→ Data supplied

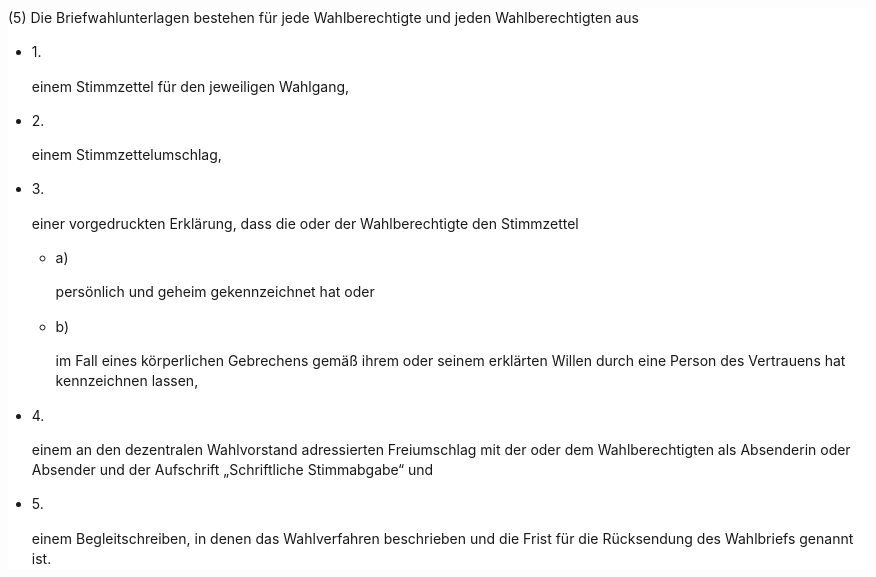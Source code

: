 <div class="jurAbsatz">

(5) Die Briefwahlunterlagen bestehen für jede Wahlberechtigte und jeden
Wahlberechtigten aus

  - 1\.
    
    <div>
    
    einem Stimmzettel für den jeweiligen Wahlgang,
    
    </div>

  - 2\.
    
    <div>
    
    einem Stimmzettelumschlag,
    
    </div>

  - 3\.
    
    <div>
    
    einer vorgedruckten Erklärung, dass die oder der Wahlberechtigte den
    Stimmzettel
    
      - a)
        
        <div>
        
        persönlich und geheim gekennzeichnet hat oder
        
        </div>
    
      - b)
        
        <div>
        
        im Fall eines körperlichen Gebrechens gemäß ihrem oder seinem
        erklärten Willen durch eine Person des Vertrauens hat
        kennzeichnen lassen,
        
        </div>
    
    </div>

  - 4\.
    
    <div>
    
    einem an den dezentralen Wahlvorstand adressierten Freiumschlag mit
    der oder dem Wahlberechtigten als Absenderin oder Absender und der
    Aufschrift „Schriftliche Stimmabgabe“ und
    
    </div>

  - 5\.
    
    <div>
    
    einem Begleitschreiben, in denen das Wahlverfahren beschrieben und
    die Frist für die Rücksendung des Wahlbriefs genannt ist.
    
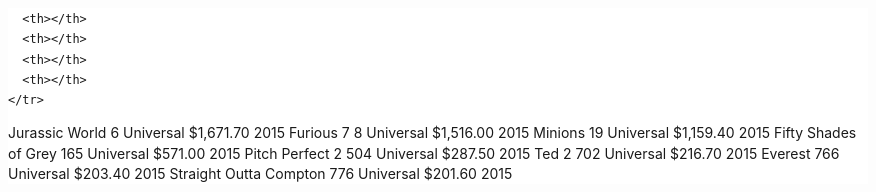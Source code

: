       <th></th>
      <th></th>
      <th></th>
      <th></th>
    </tr>
  </thead>
  <tbody>
    <tr>
      <th>Jurassic World</th>
      <td>6</td>
      <td>Universal</td>
      <td>$1,671.70</td>
      <td>2015</td>
    </tr>
    <tr>
      <th>Furious 7</th>
      <td>8</td>
      <td>Universal</td>
      <td>$1,516.00</td>
      <td>2015</td>
    </tr>
    <tr>
      <th>Minions</th>
      <td>19</td>
      <td>Universal</td>
      <td>$1,159.40</td>
      <td>2015</td>
    </tr>
    <tr>
      <th>Fifty Shades of Grey</th>
      <td>165</td>
      <td>Universal</td>
      <td>$571.00</td>
      <td>2015</td>
    </tr>
    <tr>
      <th>Pitch Perfect 2</th>
      <td>504</td>
      <td>Universal</td>
      <td>$287.50</td>
      <td>2015</td>
    </tr>
    <tr>
      <th>Ted 2</th>
      <td>702</td>
      <td>Universal</td>
      <td>$216.70</td>
      <td>2015</td>
    </tr>
    <tr>
      <th>Everest</th>
      <td>766</td>
      <td>Universal</td>
      <td>$203.40</td>
      <td>2015</td>
    </tr>
    <tr>
      <th>Straight Outta Compton</th>
      <td>776</td>
      <td>Universal</td>
      <td>$201.60</td>
      <td>2015</td>
    </tr>
  </tbody>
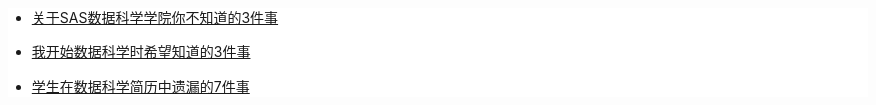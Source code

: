 +   [关于SAS数据科学学院你不知道的3件事](https://www.kdnuggets.com/2022/07/sas-3-things-didnt-know-sas-academy-data-science.html)

+   [我开始数据科学时希望知道的3件事](https://www.kdnuggets.com/2023/01/3-things-wish-knew-started-data-science.html)

+   [学生在数据科学简历中遗漏的7件事](https://www.kdnuggets.com/7-things-students-are-missing-in-a-data-science-resume)
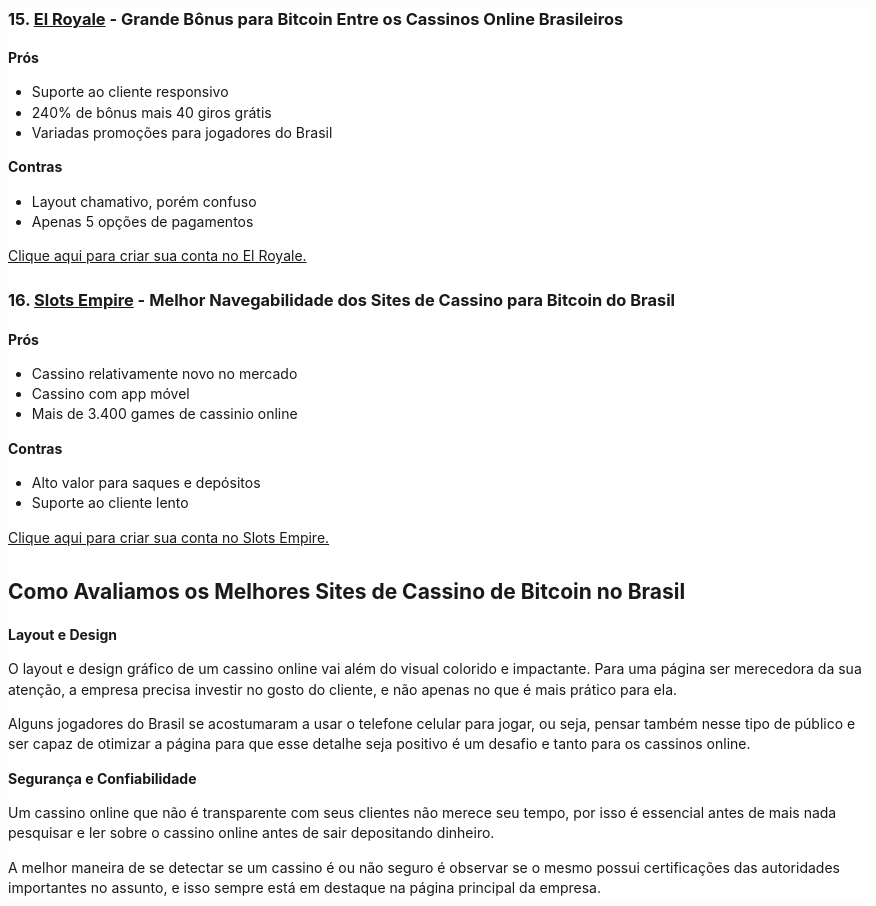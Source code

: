 ### 15. [El Royale](https://linkatin.net/go/elroyale-atom-melhoresbitcoincassinos/) - Grande Bônus para Bitcoin Entre os Cassinos Online Brasileiros

**Prós**

* Suporte ao cliente responsivo
* 240% de bônus mais 40 giros grátis
* Variadas promoções para jogadores do Brasil

**Contras**

* Layout chamativo, porém confuso
* Apenas 5 opções de pagamentos

[Clique aqui para criar sua conta no El Royale.](https://linkatin.net/go/elroyale-atom-melhoresbitcoincassinos/)

### 16. [Slots Empire](https://linkatin.net/go/slotsempire-atom-melhoresbitcoincassinos/) - Melhor Navegabilidade dos Sites de Cassino para Bitcoin do Brasil

**Prós**

* Cassino relativamente novo no mercado
* Cassino com app móvel
* Mais de 3.400 games de cassinio online

**Contras**

* Alto valor para saques e depósitos
* Suporte ao cliente lento

[Clique aqui para criar sua conta no Slots Empire.](https://linkatin.net/go/slotsempire-atom-melhoresbitcoincassinos/)

## Como Avaliamos os Melhores Sites de Cassino de Bitcoin no Brasil

**Layout e Design**

O layout e design gráfico de um cassino online vai além do visual colorido e impactante. Para uma página ser merecedora da sua atenção, a empresa precisa investir no gosto do cliente, e não apenas no que é mais prático para ela.

Alguns jogadores do Brasil se acostumaram a usar o telefone celular para jogar, ou seja, pensar também nesse tipo de público e ser capaz de otimizar a página para que esse detalhe seja positivo é um desafio e tanto para os cassinos online.

**Segurança e Confiabilidade**

Um cassino online que não é transparente com seus clientes não merece seu tempo, por isso é essencial antes de mais nada pesquisar e ler sobre o cassino online antes de sair depositando dinheiro.

A melhor maneira de se detectar se um cassino é ou não seguro é observar se o mesmo possui certificações das autoridades importantes no assunto, e isso sempre está em destaque na página principal da empresa.
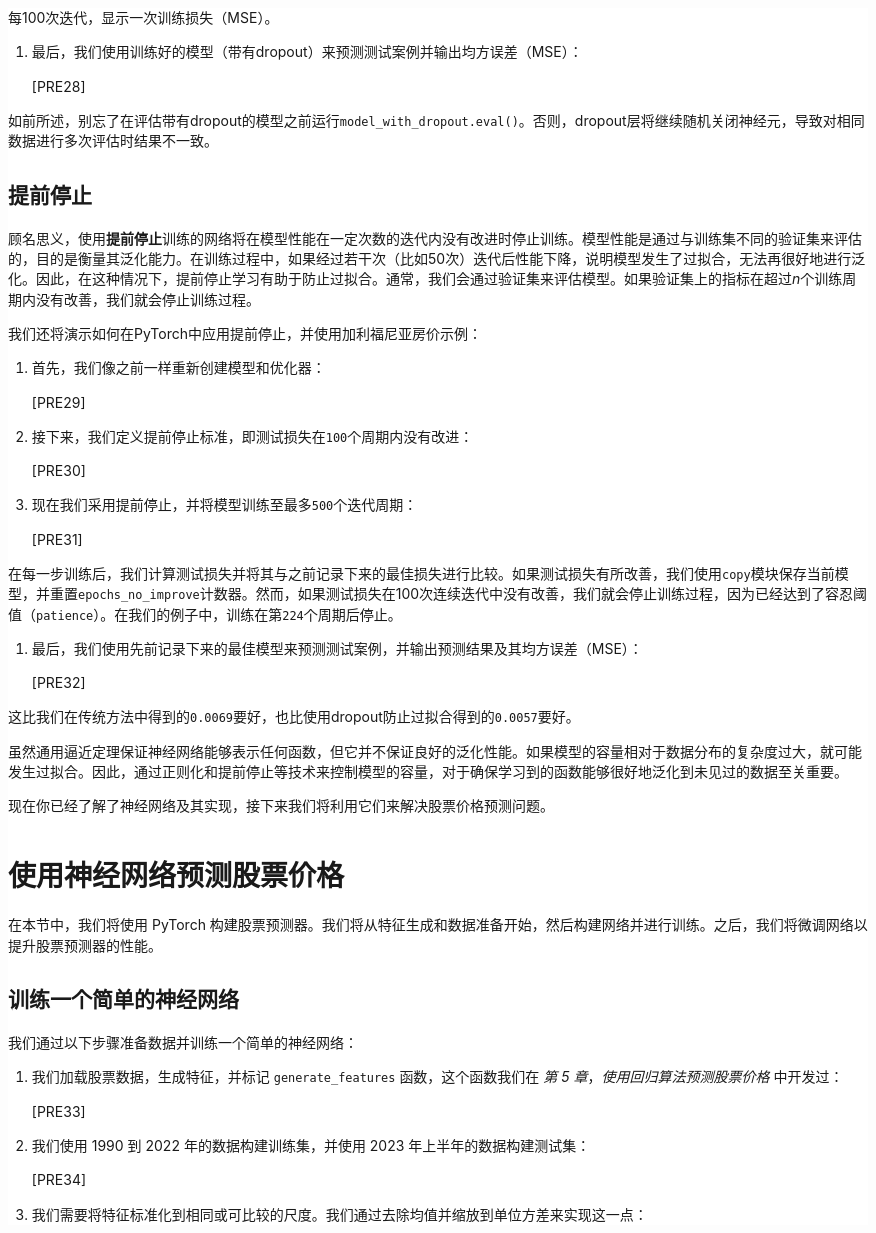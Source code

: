每100次迭代，显示一次训练损失（MSE）。

1.  最后，我们使用训练好的模型（带有dropout）来预测测试案例并输出均方误差（MSE）：

    [PRE28]

如前所述，别忘了在评估带有dropout的模型之前运行`model_with_dropout.eval()`。否则，dropout层将继续随机关闭神经元，导致对相同数据进行多次评估时结果不一致。

## 提前停止

顾名思义，使用**提前停止**训练的网络将在模型性能在一定次数的迭代内没有改进时停止训练。模型性能是通过与训练集不同的验证集来评估的，目的是衡量其泛化能力。在训练过程中，如果经过若干次（比如50次）迭代后性能下降，说明模型发生了过拟合，无法再很好地进行泛化。因此，在这种情况下，提前停止学习有助于防止过拟合。通常，我们会通过验证集来评估模型。如果验证集上的指标在超过*n*个训练周期内没有改善，我们就会停止训练过程。

我们还将演示如何在PyTorch中应用提前停止，并使用加利福尼亚房价示例：

1.  首先，我们像之前一样重新创建模型和优化器：

    [PRE29]

1.  接下来，我们定义提前停止标准，即测试损失在`100`个周期内没有改进：

    [PRE30]

1.  现在我们采用提前停止，并将模型训练至最多`500`个迭代周期：

    [PRE31]

在每一步训练后，我们计算测试损失并将其与之前记录下来的最佳损失进行比较。如果测试损失有所改善，我们使用`copy`模块保存当前模型，并重置`epochs_no_improve`计数器。然而，如果测试损失在100次连续迭代中没有改善，我们就会停止训练过程，因为已经达到了容忍阈值（`patience`）。在我们的例子中，训练在第`224`个周期后停止。

1.  最后，我们使用先前记录下来的最佳模型来预测测试案例，并输出预测结果及其均方误差（MSE）：

    [PRE32]

这比我们在传统方法中得到的`0.0069`要好，也比使用dropout防止过拟合得到的`0.0057`要好。

虽然通用逼近定理保证神经网络能够表示任何函数，但它并不保证良好的泛化性能。如果模型的容量相对于数据分布的复杂度过大，就可能发生过拟合。因此，通过正则化和提前停止等技术来控制模型的容量，对于确保学习到的函数能够很好地泛化到未见过的数据至关重要。

现在你已经了解了神经网络及其实现，接下来我们将利用它们来解决股票价格预测问题。

# 使用神经网络预测股票价格

在本节中，我们将使用 PyTorch 构建股票预测器。我们将从特征生成和数据准备开始，然后构建网络并进行训练。之后，我们将微调网络以提升股票预测器的性能。

## 训练一个简单的神经网络

我们通过以下步骤准备数据并训练一个简单的神经网络：

1.  我们加载股票数据，生成特征，并标记 `generate_features` 函数，这个函数我们在 *第 5 章*，*使用回归算法预测股票价格* 中开发过：

    [PRE33]

1.  我们使用 1990 到 2022 年的数据构建训练集，并使用 2023 年上半年的数据构建测试集：

    [PRE34]

1.  我们需要将特征标准化到相同或可比较的尺度。我们通过去除均值并缩放到单位方差来实现这一点：

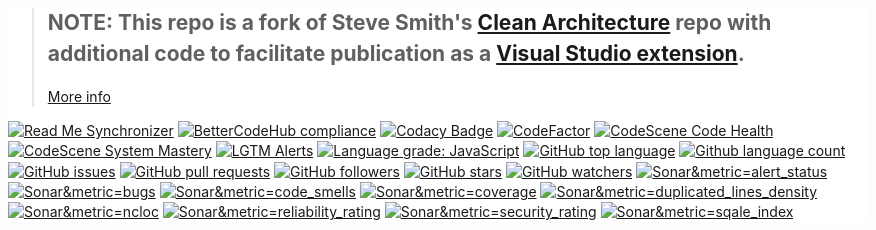 >## NOTE: This repo is a fork of Steve Smith's [Clean Architecture](https://github.com/ardalis/CP.Final.Mincifra) repo with additional code to facilitate publication as a [Visual Studio extension](https://marketplace.visualstudio.com/items?itemName=GregTrevellick.CP.Final.Mincifra). 
> [More info](https://github.com/GregTrevellick/CP.Final.Mincifra#the-fork)
 



[![Read Me Synchronizer](https://img.shields.io/badge/-powered%20by%20ReadMeSynchronizer-brightgreen.svg)](https://github.com/GregTrevellick/ReadMeSynchronizer)
[![BetterCodeHub compliance](https://bettercodehub.com/edge/badge/GregTrevellick/CP.Final.Mincifra?branch=master)](https://bettercodehub.com/results/GregTrevellick/CP.Final.Mincifra)
[![Codacy Badge](https://api.codacy.com/project/badge/Grade/3b74ee0e8da64daf94199f8a7f2fcf12)](https://www.codacy.com/project/gtrevellick/CP.Final.Mincifra/dashboard?utm_source=github.com&amp;utm_medium=referral&amp;utm_content=GregTrevellick/CP.Final.Mincifra&amp;utm_campaign=Badge_Grade_Dashboard)
 [![CodeFactor](https://www.codefactor.io/repository/github/GregTrevellick/CP.Final.Mincifra/badge)](https://www.codefactor.io/repository/github/GregTrevellick/CP.Final.Mincifra)
[![CodeScene Code Health](https://codescene.io/projects/7067/status-badges/code-health)](https://codescene.io/projects/7067)
[![CodeScene System Mastery](https://codescene.io/projects/7067/status-badges/system-mastery)](https://codescene.io/projects/7067)
[![LGTM Alerts](https://img.shields.io/lgtm/alerts/g/ardalis/CP.Final.Mincifra.svg?logo=lgtm&logoWidth=18)](https://lgtm.com/projects/g/ardalis/CP.Final.Mincifra/alerts/)
[![Language grade: JavaScript](https://img.shields.io/lgtm/grade/javascript/g/ardalis/CP.Final.Mincifra.svg?logo=lgtm&logoWidth=18)](https://lgtm.com/projects/g/ardalis/CP.Final.Mincifra/context:javascript)
[![GitHub top language](https://img.shields.io/github/languages/top/GregTrevellick/CP.Final.Mincifra.svg)](https://github.com/GregTrevellick/CP.Final.Mincifra)
[![Github language count](https://img.shields.io/github/languages/count/GregTrevellick/CP.Final.Mincifra.svg)](https://github.com/GregTrevellick/CP.Final.Mincifra)
 [![GitHub issues](https://img.shields.io/github/issues-raw/GregTrevellick/CP.Final.Mincifra.svg)](https://github.com/GregTrevellick/CP.Final.Mincifra/issues)
[![GitHub pull requests](https://img.shields.io/github/issues-pr-raw/GregTrevellick/CP.Final.Mincifra.svg)](https://github.com/GregTrevellick/CP.Final.Mincifra/pulls)
[![GitHub followers](https://img.shields.io/github/followers/GregTrevellick.svg)](https://github.com/GregTrevellick?tab=followers)
[![GitHub stars](https://img.shields.io/github/stars/GregTrevellick/CP.Final.Mincifra.svg)](https://github.com/GregTrevellick/CP.Final.Mincifra)
[![GitHub watchers](https://img.shields.io/github/watchers/GregTrevellick/CP.Final.Mincifra.svg)](https://github.com/GregTrevellick/CP.Final.Mincifra/watchers)
[![Sonar&metric=alert_status](https://sonarcloud.io/api/project_badges/measure?project=CP.Final.Mincifra&metric=alert_status)](https://sonarcloud.io/dashboard?id=CP.Final.Mincifra)
[![Sonar&metric=bugs](https://sonarcloud.io/api/project_badges/measure?project=CP.Final.Mincifra&metric=bugs)](https://sonarcloud.io/component_measures?id=CP.Final.Mincifra&metric=bugs)
[![Sonar&metric=code_smells](https://sonarcloud.io/api/project_badges/measure?project=CP.Final.Mincifra&metric=code_smells)](https://sonarcloud.io/component_measures?id=CP.Final.Mincifra&metric=code_smells)
[![Sonar&metric=coverage](https://sonarcloud.io/api/project_badges/measure?project=CP.Final.Mincifra&metric=coverage)](https://sonarcloud.io/component_measures?id=CP.Final.Mincifra&metric=Coverage)
[![Sonar&metric=duplicated_lines_density](https://sonarcloud.io/api/project_badges/measure?project=CP.Final.Mincifra&metric=duplicated_lines_density)](https://sonarcloud.io/component_measures?id=CP.Final.Mincifra&metric=duplicated_lines)
[![Sonar&metric=ncloc](https://sonarcloud.io/api/project_badges/measure?project=CP.Final.Mincifra&metric=ncloc)](https://sonarcloud.io/component_measures?id=CP.Final.Mincifra&metric=ncloc)
[![Sonar&metric=reliability_rating](https://sonarcloud.io/api/project_badges/measure?project=CP.Final.Mincifra&metric=reliability_rating)](https://sonarcloud.io/component_measures?id=CP.Final.Mincifra&metric=reliability_rating)
[![Sonar&metric=security_rating](https://sonarcloud.io/api/project_badges/measure?project=CP.Final.Mincifra&metric=security_rating)](https://sonarcloud.io/component_measures?id=CP.Final.Mincifra&metric=security_rating)
[![Sonar&metric=sqale_index](https://sonarcloud.io/api/project_badges/measure?project=CP.Final.Mincifra&metric=sqale_index)](https://sonarcloud.io/component_measures?id=CP.Final.Mincifra&metric=sqale_index)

→ Directions for this task
Scan the material above for the string "CodeScene", returning each line that contains it.

→ Solution for this problem
[![CodeScene Code Health](https://codescene.io/projects/7067/status-badges/code-health)](https://codescene.io/projects/7067)
[![CodeScene System Mastery](https://codescene.io/projects/7067/status-badges/system-mastery)](https://codescene.io/projects/7067)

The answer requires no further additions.